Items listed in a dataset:
┏━━

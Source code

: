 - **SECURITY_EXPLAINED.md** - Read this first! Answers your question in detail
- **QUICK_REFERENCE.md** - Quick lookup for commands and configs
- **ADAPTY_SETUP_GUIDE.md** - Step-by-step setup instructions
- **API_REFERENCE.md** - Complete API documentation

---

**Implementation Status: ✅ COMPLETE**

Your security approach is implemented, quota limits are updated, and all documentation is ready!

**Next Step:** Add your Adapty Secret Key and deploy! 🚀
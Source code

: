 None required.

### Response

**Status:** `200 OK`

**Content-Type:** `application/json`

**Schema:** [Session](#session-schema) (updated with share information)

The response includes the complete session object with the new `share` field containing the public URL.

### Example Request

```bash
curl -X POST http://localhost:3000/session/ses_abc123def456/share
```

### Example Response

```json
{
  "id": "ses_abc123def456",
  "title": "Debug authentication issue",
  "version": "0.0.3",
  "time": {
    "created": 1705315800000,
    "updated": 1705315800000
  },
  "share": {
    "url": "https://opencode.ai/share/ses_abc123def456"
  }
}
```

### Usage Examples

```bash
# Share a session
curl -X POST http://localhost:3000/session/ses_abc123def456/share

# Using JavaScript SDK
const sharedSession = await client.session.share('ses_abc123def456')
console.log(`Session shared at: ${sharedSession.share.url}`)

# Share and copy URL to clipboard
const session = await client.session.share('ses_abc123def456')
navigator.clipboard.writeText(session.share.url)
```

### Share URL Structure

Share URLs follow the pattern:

┗━━

Prompt -> In the records above, find the line containing "### Share URL Structure"; please retype it and every line after it through the last line, exactly and with nothing else.

Answer section ->
### Share URL Structure

Share URLs follow the pattern:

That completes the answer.